1. Free editing is good
When I decided to write my first novel, I had no skills and decided I’d better get some, fast. I enrolled in writing workshops, mostly for the lessons of the instructors, but benefited more than I expected to from his edits, as well as those of my fellow classmates. I completed the first draft of my first novel that way, moving from one workshop to the next, writing and rewriting eight pages at a time. I also sent my finished manuscript to a professional editor, but it would not have been ready even for that, had it not been for those first impressions from fellow students. Writing students are not all great writers, but some of them are great editors, and all of them are readers. As my father taught me, the reader is never wrong.
When The Featherbed was published, and I began working on A Sharp Intake of Breath, my publisher introduced me to Elizabeth Ruth and Sally Cooper, whose first novels were published in each of the two seasons ahead of me. Our group was born.
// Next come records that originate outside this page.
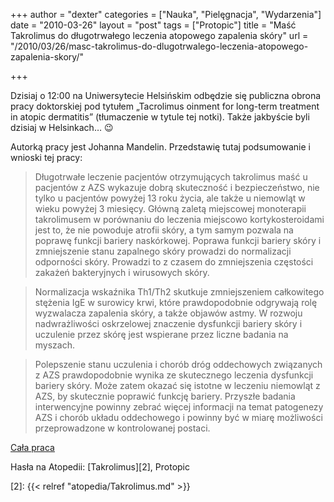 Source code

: +++
author = "dexter"
categories = ["Nauka", "Pielęgnacja", "Wydarzenia"]
date = "2010-03-26"
layout = "post"
tags = ["Protopic"]
title = "Maść Takrolimus do długotrwałego leczenia atopowego zapalenia skóry"
url = "/2010/03/26/masc-takrolimus-do-dlugotrwalego-leczenia-atopowego-zapalenia-skory/"

+++

Dzisiaj o 12:00 na Uniwersytecie Helsińskim odbędzie się publiczna obrona pracy doktorskiej pod tytułem &#8222;Tacrolimus oinment for long-term treatment in atopic dermatitis&#8221; (tłumaczenie w tytule tej notki). Także jakbyście byli dzisiaj w Helsinkach&#8230; 😉
  
Autorką pracy jest Johanna Mandelin. Przedstawię tutaj podsumowanie i wnioski tej pracy:

<!--more-->

> Długotrwałe leczenie pacjentów otrzymujących takrolimus maść u pacjentów z AZS wykazuje dobrą skuteczność i bezpieczeństwo, nie tylko u pacjentów powyżej 13 roku życia, ale także u niemowląt w wieku powyżej 3 miesięcy. Główną zaletą miejscowej monoterapii takrolimusem w porównaniu do leczenia miejscowo kortykosteroidami jest to, że nie powoduje atrofii skóry, a tym samym pozwala na poprawę funkcji bariery naskórkowej. Poprawa funkcji bariery skóry i zmniejszenie stanu zapalnego skóry prowadzi do normalizacji odporności skóry. Prowadzi to z czasem do zmniejszenia częstości zakażeń bakteryjnych i wirusowych skóry.
  
> Normalizacja wskaźnika Th1/Th2 skutkuje zmniejszeniem całkowitego stężenia IgE w surowicy krwi, które prawdopodobnie odgrywają rolę wyzwalacza zapalenia skóry, a także objawów astmy. W rozwoju nadwrażliwości oskrzelowej znaczenie dysfunkcji bariery skóry i uczulenie przez skórę jest wspierane przez liczne badania na myszach.
  
> Polepszenie stanu uczulenia i chorób dróg oddechowych związanych z AZS prawdopodobnie wynika ze skutecznego leczenia dysfunkcji bariery skóry. Może zatem okazać się istotne w leczeniu niemowląt z AZS, by skutecznie poprawić funkcję bariery. Przyszłe badania interwencyjne powinny zebrać więcej informacji na temat patogenezy AZS i chorób układu oddechowego i powinny być w miarę możliwości przeprowadzone w kontrolowanej postaci. 

[Cała praca][1]
  
Hasła na Atopedii: [Takrolimus][2], Protopic

 [1]: https://oa.doria.fi/bitstream/handle/10024/59444/tacrolim.pdf
 [2]: {{< relref "atopedia/Takrolimus.md" >}}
These days, the cost of professional editing is more and more being pushed down to authors. We feel pressure to pay for editors before submitting manuscripts, selling manuscripts that are nearly print-ready. In this climate, a source of free editing is even more crucial, and not just because it saves us from depleting the dozens of dollars we have made from the sales of our previous works.
My writing group gives me early feedback on plot and character, before I invest too much time and effort on a story that is unlikely to work in the long run. They correct embarrassing grammar mistakes that I know I should have caught, ones that, sadly, even professional editors are sometimes missing.
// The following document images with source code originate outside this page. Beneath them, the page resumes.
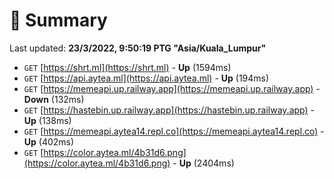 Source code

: # 📖 Summary
Last updated: **23/3/2022, 9:50:19 PTG "Asia/Kuala_Lumpur"**

- `GET` [https://shrt.ml](https://shrt.ml) - **Up** (1594ms)
- `GET` [https://api.aytea.ml](https://api.aytea.ml) - **Up** (194ms)
- `GET` [https://memeapi.up.railway.app](https://memeapi.up.railway.app) - **Down** (132ms)
- `GET` [https://hastebin.up.railway.app](https://hastebin.up.railway.app) - **Up** (138ms)
- `GET` [https://memeapi.aytea14.repl.co](https://memeapi.aytea14.repl.co) - **Up** (402ms)
- `GET` [https://color.aytea.ml/4b31d6.png](https://color.aytea.ml/4b31d6.png) - **Up** (2404ms)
Being edited is hard but it has become easier as I’ve gained confidence. And, as my hide has thickened, praise doled out liberally from my colleagues helps soothes the dry cracks. But editing their work is harder still. Our lives are rushed. I read my colleagues’ work too quickly during an hour stolen from a full and busy life. I try to give insightful comments that go beyond the critique of a particular word, or the striking out of an extraneous sentence. I always, always feel I am getting the better part of the bargain. I can only hope they feel the same way.
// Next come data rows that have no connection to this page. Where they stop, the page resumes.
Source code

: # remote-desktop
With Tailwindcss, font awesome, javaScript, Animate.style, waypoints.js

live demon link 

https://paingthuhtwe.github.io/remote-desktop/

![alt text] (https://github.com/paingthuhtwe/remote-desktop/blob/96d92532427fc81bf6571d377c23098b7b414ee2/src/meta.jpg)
2. If we’d had more time we’d have held shorter meetings
Pascal’s famous quote about the difficulty with writing a short letter reminds us that good editing takes time, and makes for tighter text, but Pascal’s main point is often missed. It isn’t simply time that is needed, but focused time, time spent with an editor’s eye.
Our writing group wants time for everything but we don’t have it. We want time to discuss the industry, the writing process, the promotion of our published works, new writing, and as important as any of those things, time to socialize and catch up.
Our meetings are painfully scheduled months in advance, a difficult negotiation among people with second, more reliably remunerative work, with partners, children, friends, and travel. One of us lives in Hamilton now, the other two in Toronto. Somebody always has to be commuting an hour to ninety minutes. Until recently, we thought these were the reasons we found it hard to contain ourselves to our three hours.
Not so – it turns out our problem was mainly poor editing. We needed to adapt Pascal’s advice, treating our group as the letter in his famous quote. Our meetings had little structure and our pacing was off. Some paragraphs needed to be struck and perhaps saved for another chapter. Each chapter didn’t need three protagonists. We could choose one each month, while the other storylines were paused, to be picked up later. If reading and editing new work has too often taken a backseat to other topics, we needed to remember the crucial rule: show, don’t tell. Finally, if producing new writing advances the plot of our collective story, social time is its character development. We now schedule time for that too, devoting whole gatherings to it, in a restaurant over a good meal. Without it, we’ll stop caring what happens next.
3. You have to ride the changes, adjusting course when necessary
In our group, we’re primarily novelists and as such we publish only every three to five years, surfacing into the literary world for six to twelve months to hustle new work. During this time, we experience either praise or harsh critique, usually both, but we feel once again like we belong. In between, while we’re producing new work, we recede into literary exile. Meanwhile, we write, and occasionally, painfully, we don’t. When we complete a novel, we anxiously wait for it to sell.
These literary seasons pass against the backdrop of our others lives, which are punctuated by events that propel the writing process forward, delay it, or completely interrupt it. We move. Partners come into our lives, or relationships end. Loved ones die, we have financial crises. Children are born. We become distracted, overwhelmed, pull back and eventually, because we want it badly enough in spite of everything, we re-engage.
In the eight years our group has been meeting, our lives have changed dramatically. At times, it’s hard to continue meeting but we keep at it. Last year, a confluence of stresses in each of our lives led us to the difficult decision to go on six-month hiatus. We didn’t disband. We used the time to re-examine our purpose, focus, structure, even our membership. I couldn’t imagine not being part of the group, said Sally, when we reconvened. We’ve changed our name, and we’re imagining new possibilities. Our story is still evolving. This is only chapter two.